Amendment.  You may ask us to amend your medical information if you believe it is incorrect or incomplete, and you may request an amendment for as long as the information is kept by or for our practice.  To request an amendment, your request must be made in writing and submitted to the Privacy Officer, WESTMED Medical Group, 2700 Westchester Avenue, Purchase, NY 10577, or by e-mail at privacyofficer@westmedgroup.com. You must provide us with a reason that supports your request for amendment. Our practice will deny your request if you fail to submit your request (and the reason supporting your request) in writing.  Also, we may deny your request if you ask us to amend information that is:

  • accurate and complete

  • not part of the medical information kept by or for the practice

  • not part of the medical information which you would be permitted to inspect and copy; or

  • not created by our practice, unless the individual or entity that created the information is not available to amend the information.

A written statement of your challenge to the accuracy of the information in the record will become a permanent part of your record with our practice and will be released with the record.

 

Accounting of Disclosures.  You have the right to request an accounting of disclosures.  An accounting of disclosures is a list of certain disclosures our practice has made of your medical information.  In order to obtain an accounting of disclosures, you must submit your request in writing to Privacy Officer, 2700 Westchester Avenue, Purchase, NY 10577, or by e-mail privacyofficer@westmedgroup.com. All requests for an accounting of disclosures must state a time period that may not be longer than six years and may not include dates before April 14, 2003.  The first list you request within a 12-month period is free of charge, but our practice may charge you for additional lists within the same 12-month period.  Our practice will notify you of the costs involved with additional requests, and you may withdraw your request before you incur any costs. 

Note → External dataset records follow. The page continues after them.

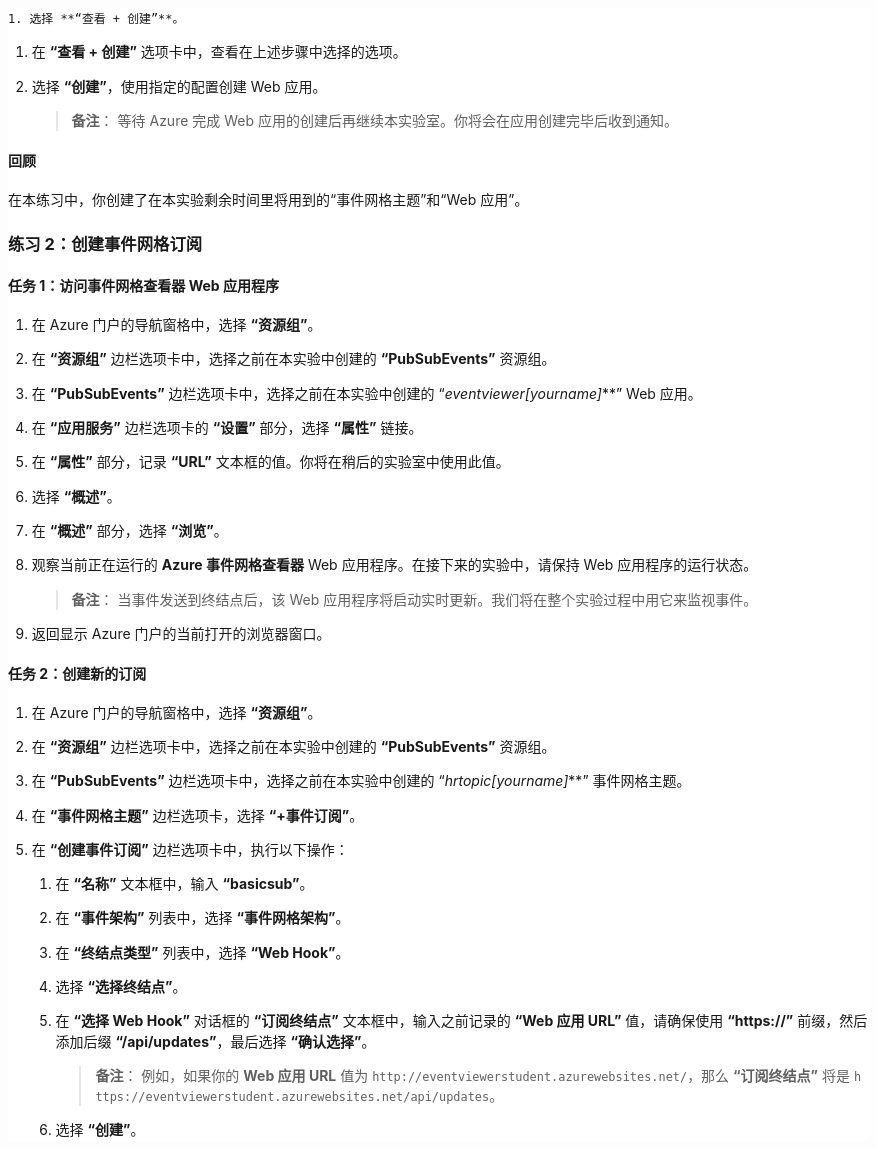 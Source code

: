     1. 选择 **“查看 + 创建”**。

1. 在 **“查看 + 创建”** 选项卡中，查看在上述步骤中选择的选项。

1. 选择 **“创建”**，使用指定的配置创建 Web 应用。 
  
    > **备注**： 等待 Azure 完成 Web 应用的创建后再继续本实验室。你将会在应用创建完毕后收到通知。

#### 回顾

在本练习中，你创建了在本实验剩余时间里将用到的“事件网格主题”和“Web 应用”。

### 练习 2：创建事件网格订阅

#### 任务 1：访问事件网格查看器 Web 应用程序

1. 在 Azure 门户的导航窗格中，选择 **“资源组”**。

1. 在 **“资源组”** 边栏选项卡中，选择之前在本实验中创建的 **“PubSubEvents”** 资源组。

1. 在 **“PubSubEvents”** 边栏选项卡中，选择之前在本实验中创建的 “**eventviewer*[yourname]***” Web 应用。

1. 在 **“应用服务”** 边栏选项卡的 **“设置”** 部分，选择 **“属性”** 链接。

1. 在 **“属性”** 部分，记录 **“URL”** 文本框的值。你将在稍后的实验室中使用此值。

1. 选择 **“概述”**。

1. 在 **“概述”** 部分，选择 **“浏览”**。

1. 观察当前正在运行的 **Azure 事件网格查看器** Web 应用程序。在接下来的实验中，请保持 Web 应用程序的运行状态。

    > **备注**： 当事件发送到终结点后，该 Web 应用程序将启动实时更新。我们将在整个实验过程中用它来监视事件。

1. 返回显示 Azure 门户的当前打开的浏览器窗口。

#### 任务 2：创建新的订阅

1. 在 Azure 门户的导航窗格中，选择 **“资源组”**。

1. 在 **“资源组”** 边栏选项卡中，选择之前在本实验中创建的 **“PubSubEvents”** 资源组。

1. 在 **“PubSubEvents”** 边栏选项卡中，选择之前在本实验中创建的 “**hrtopic*[yourname]***” 事件网格主题。

1. 在 **“事件网格主题”** 边栏选项卡，选择 **“+事件订阅”**。

1. 在 **“创建事件订阅”** 边栏选项卡中，执行以下操作：

    1. 在 **“名称”** 文本框中，输入 **“basicsub”**。

    1. 在 **“事件架构”** 列表中，选择 **“事件网格架构”**。

    1. 在 **“终结点类型”** 列表中，选择 **“Web Hook”**。

    1. 选择 **“选择终结点”**。

    1. 在 **“选择 Web Hook”** 对话框的 **“订阅终结点”** 文本框中，输入之前记录的 **“Web 应用 URL”** 值，请确保使用 **“https://”** 前缀，然后添加后缀 **“/api/updates”**，最后选择 **“确认选择”**。

        > **备注**： 例如，如果你的 **Web 应用 URL** 值为 ``http://eventviewerstudent.azurewebsites.net/``，那么 **“订阅终结点”** 将是 ``https://eventviewerstudent.azurewebsites.net/api/updates``。

    1. 选择 **“创建”**。
   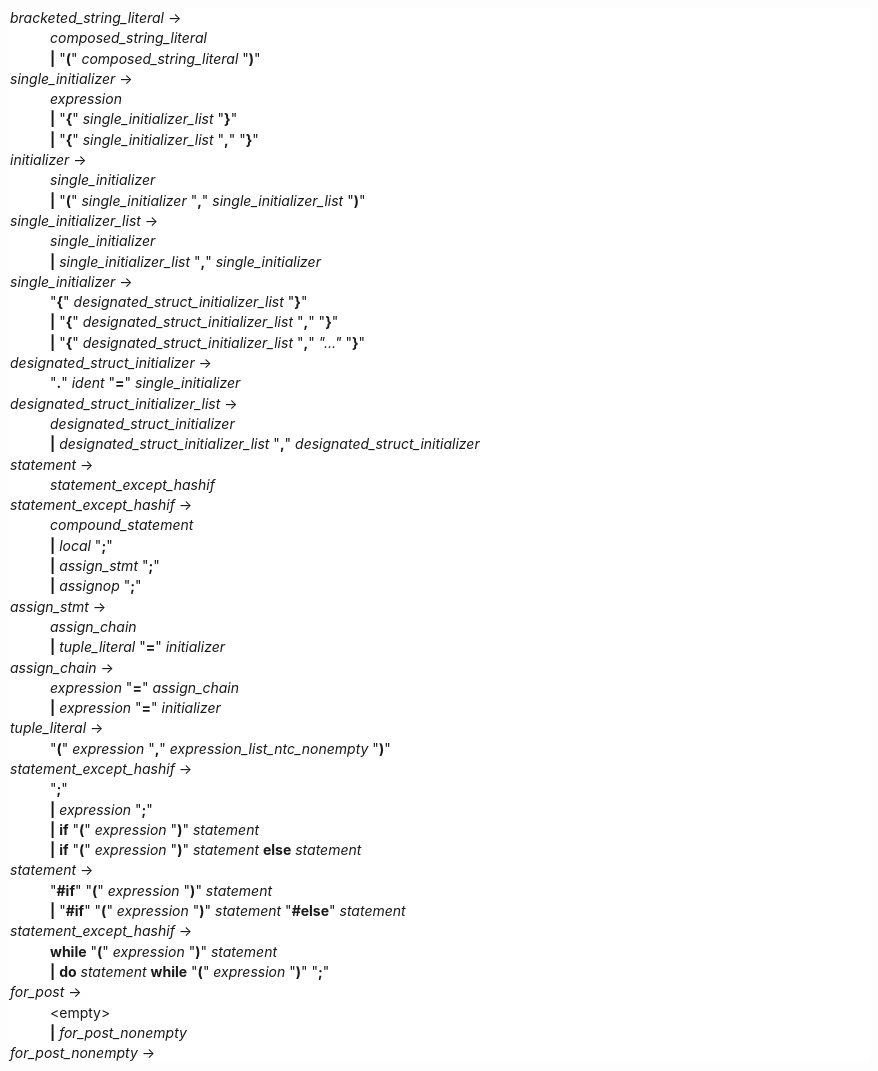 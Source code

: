 <dt><i>bracketed_string_literal</i> &rarr;</dt>
<dd>
 <i> composed_string_literal </i> <br/><b>|</b> "<b>(</b>" <i> composed_string_literal </i> "<b>)</b>" </dd>
<dt><i>single_initializer</i> &rarr;</dt>
<dd>
 <i> expression </i> <br/><b>|</b> "<b>{</b>" <i> single_initializer_list </i> "<b>}</b>" <br/><b>|</b> "<b>{</b>" <i> single_initializer_list </i> "<b>,</b>" "<b>}</b>" </dd>
<dt><i>initializer</i> &rarr;</dt>
<dd>
 <i> single_initializer </i> <br/><b>|</b> "<b>(</b>" <i> single_initializer </i> "<b>,</b>" <i> single_initializer_list </i> "<b>)</b>" </dd>
<dt><i>single_initializer_list</i> &rarr;</dt>
<dd>
 <i> single_initializer </i> <br/><b>|</b> <i> single_initializer_list </i> "<b>,</b>" <i> single_initializer </i> </dd>
<dt><i>single_initializer</i> &rarr;</dt>
<dd>
 "<b>{</b>" <i> designated_struct_initializer_list </i> "<b>}</b>" <br/><b>|</b> "<b>{</b>" <i> designated_struct_initializer_list </i> "<b>,</b>" "<b>}</b>" <br/><b>|</b> "<b>{</b>" <i> designated_struct_initializer_list </i> "<b>,</b>" <i>"..."</i> "<b>}</b>" </dd>
<dt><i>designated_struct_initializer</i> &rarr;</dt>
<dd>
 "<b>.</b>" <i> ident </i> "<b>=</b>" <i> single_initializer </i> </dd>
<dt><i>designated_struct_initializer_list</i> &rarr;</dt>
<dd>
 <i> designated_struct_initializer </i> <br/><b>|</b> <i> designated_struct_initializer_list </i> "<b>,</b>" <i> designated_struct_initializer </i> </dd>
<dt><i>statement</i> &rarr;</dt>
<dd>
 <i> statement_except_hashif </i> </dd>
<dt><i>statement_except_hashif</i> &rarr;</dt>
<dd>
 <i> compound_statement </i> <br/><b>|</b> <i> local </i> "<b>;</b>" <br/><b>|</b> <i> assign_stmt </i> "<b>;</b>" <br/><b>|</b> <i> assignop </i> "<b>;</b>" </dd>
<dt><i>assign_stmt</i> &rarr;</dt>
<dd>
 <i> assign_chain </i> <br/><b>|</b> <i> tuple_literal </i> "<b>=</b>" <i> initializer </i> </dd>
<dt><i>assign_chain</i> &rarr;</dt>
<dd>
 <i> expression </i> "<b>=</b>" <i> assign_chain </i> <br/><b>|</b> <i> expression </i> "<b>=</b>" <i> initializer </i> </dd>
<dt><i>tuple_literal</i> &rarr;</dt>
<dd>
 "<b>(</b>" <i> expression </i> "<b>,</b>" <i> expression_list_ntc_nonempty </i> "<b>)</b>" </dd>
<dt><i>statement_except_hashif</i> &rarr;</dt>
<dd>
 "<b>;</b>" <br/><b>|</b> <i> expression </i> "<b>;</b>" <br/><b>|</b> <b>if</b> "<b>(</b>" <i> expression </i> "<b>)</b>" <i> statement </i> <br/><b>|</b> <b>if</b> "<b>(</b>" <i> expression </i> "<b>)</b>" <i> statement </i> <b>else</b> <i> statement </i> </dd>
<dt><i>statement</i> &rarr;</dt>
<dd>
 "<b>#if</b>" "<b>(</b>" <i> expression </i> "<b>)</b>" <i> statement </i> <br/><b>|</b> "<b>#if</b>" "<b>(</b>" <i> expression </i> "<b>)</b>" <i> statement </i> "<b>#else</b>" <i> statement </i> </dd>
<dt><i>statement_except_hashif</i> &rarr;</dt>
<dd>
 <b>while</b> "<b>(</b>" <i> expression </i> "<b>)</b>" <i> statement </i> <br/><b>|</b> <b>do</b> <i> statement </i> <b>while</b> "<b>(</b>" <i> expression </i> "<b>)</b>" "<b>;</b>" </dd>
<dt><i>for_post</i> &rarr;</dt>
<dd>
 &lt;empty&gt; <br/><b>|</b> <i> for_post_nonempty </i> </dd>
<dt><i>for_post_nonempty</i> &rarr;</dt>
<dd> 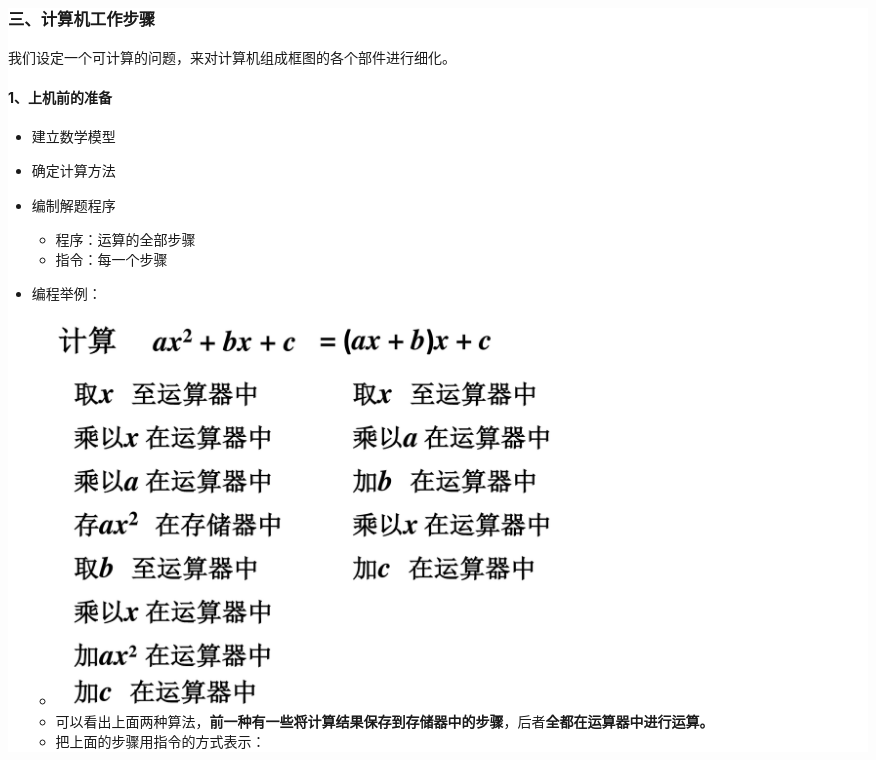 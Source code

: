### 三、计算机工作步骤

我们设定一个可计算的问题，来对计算机组成框图的各个部件进行细化。

#### 1、上机前的准备

- 建立数学模型
- 确定计算方法
- 编制解题程序
  - 程序：运算的全部步骤
  - 指令：每一个步骤

- 编程举例：

  - <img src="../images/image-20190619114800662.png" style="width:500px">
  - 可以看出上面两种算法，**前一种有一些将计算结果保存到存储器中的步骤**，后者**全都在运算器中进行运算。**
  - 把上面的步骤用指令的方式表示： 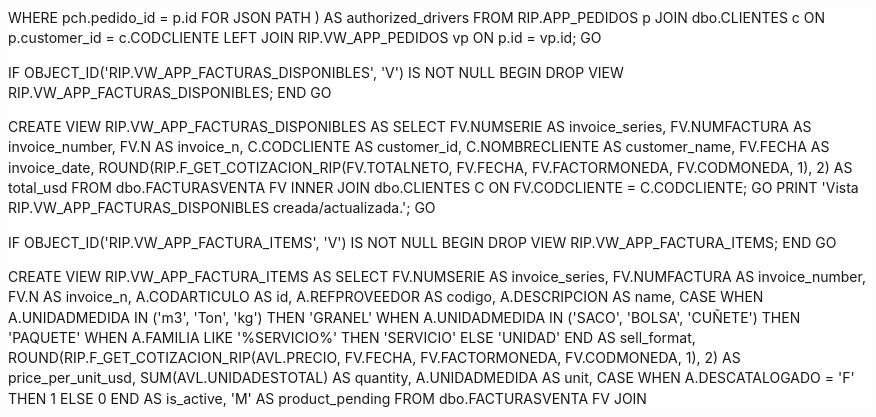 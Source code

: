 WHERE pch.pedido_id = p.id
FOR JSON PATH
) AS authorized_drivers
FROM
RIP.APP_PEDIDOS p
JOIN
dbo.CLIENTES c ON p.customer_id = c.CODCLIENTE
LEFT JOIN
RIP.VW_APP_PEDIDOS vp ON p.id = vp.id;
GO

IF OBJECT_ID('RIP.VW_APP_FACTURAS_DISPONIBLES', 'V') IS NOT NULL
BEGIN
DROP VIEW RIP.VW_APP_FACTURAS_DISPONIBLES;
END
GO

CREATE VIEW RIP.VW_APP_FACTURAS_DISPONIBLES AS
SELECT
FV.NUMSERIE AS invoice_series,
FV.NUMFACTURA AS invoice_number,
FV.N AS invoice_n,
C.CODCLIENTE AS customer_id,
C.NOMBRECLIENTE AS customer_name,
FV.FECHA AS invoice_date,
ROUND(RIP.F_GET_COTIZACION_RIP(FV.TOTALNETO, FV.FECHA, FV.FACTORMONEDA, FV.CODMONEDA, 1), 2) AS total_usd
FROM
dbo.FACTURASVENTA FV
INNER JOIN
dbo.CLIENTES C ON FV.CODCLIENTE = C.CODCLIENTE;
GO
PRINT 'Vista RIP.VW_APP_FACTURAS_DISPONIBLES creada/actualizada.';
GO

IF OBJECT_ID('RIP.VW_APP_FACTURA_ITEMS', 'V') IS NOT NULL
BEGIN
DROP VIEW RIP.VW_APP_FACTURA_ITEMS;
END
GO

CREATE VIEW RIP.VW_APP_FACTURA_ITEMS AS
SELECT
FV.NUMSERIE AS invoice_series,
FV.NUMFACTURA AS invoice_number,
FV.N AS invoice_n,
A.CODARTICULO AS id,
A.REFPROVEEDOR AS codigo,
A.DESCRIPCION AS name,
CASE
WHEN A.UNIDADMEDIDA IN ('m3', 'Ton', 'kg') THEN 'GRANEL'
WHEN A.UNIDADMEDIDA IN ('SACO', 'BOLSA', 'CUÑETE') THEN 'PAQUETE'
WHEN A.FAMILIA LIKE '%SERVICIO%' THEN 'SERVICIO'
ELSE 'UNIDAD'
END AS sell_format,
ROUND(RIP.F_GET_COTIZACION_RIP(AVL.PRECIO, FV.FECHA, FV.FACTORMONEDA, FV.CODMONEDA, 1), 2) AS price_per_unit_usd,
SUM(AVL.UNIDADESTOTAL) AS quantity,
A.UNIDADMEDIDA AS unit,
CASE WHEN A.DESCATALOGADO = 'F' THEN 1 ELSE 0 END AS is_active,
'M' AS product_pending
FROM
dbo.FACTURASVENTA FV
JOIN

We are not required to include disclosures:

  • For your treatment

  • For billing and collection of payment for your treatment

  • For our health care operations

  • Requested by you, that you authorized, or which are made to individuals involved in your care

  • Allowed by law

Right to a Paper Copy of This Notice.  If you received this notice in electronic form (e.g., e-mail), you are entitled to receive a paper copy of our notice of privacy practices.  You may ask us to give you a copy of this notice at any time.  To obtain a paper copy of this notice, contact Privacy Officer, 914-681-5291.

 

Right to File a Complaint.  If you believe your privacy rights have been violated, you may file a complaint with our practice or with the Secretary of the Department of Health and Human Services.

To file a complaint with our practice, contact the Privacy Officer, WESTMED Medical Group, 2700 Westchester Avenue, Purchase, NY 10577, 914-681-5291 or by e-mail at privacyofficer@westmedgroup.com.  You will not be penalized or retaliated against for filing a complaint.

 

Right to Provide an Authorization for Other Uses and Disclosures.  Our practice will obtain your written authorization for uses and disclosures that are not identified by this notice or are not permitted by applicable law.  Any authorization you provide to us regarding the use and disclosure of your medical information may be revoked at any time in writing. After you revoke your authorization, we will no longer use or disclose your medical information for the reasons described in the authorization.  Of course, we are unable to take back any disclosures that we have already made with your permission.  Please note that we are required to retain records of your care.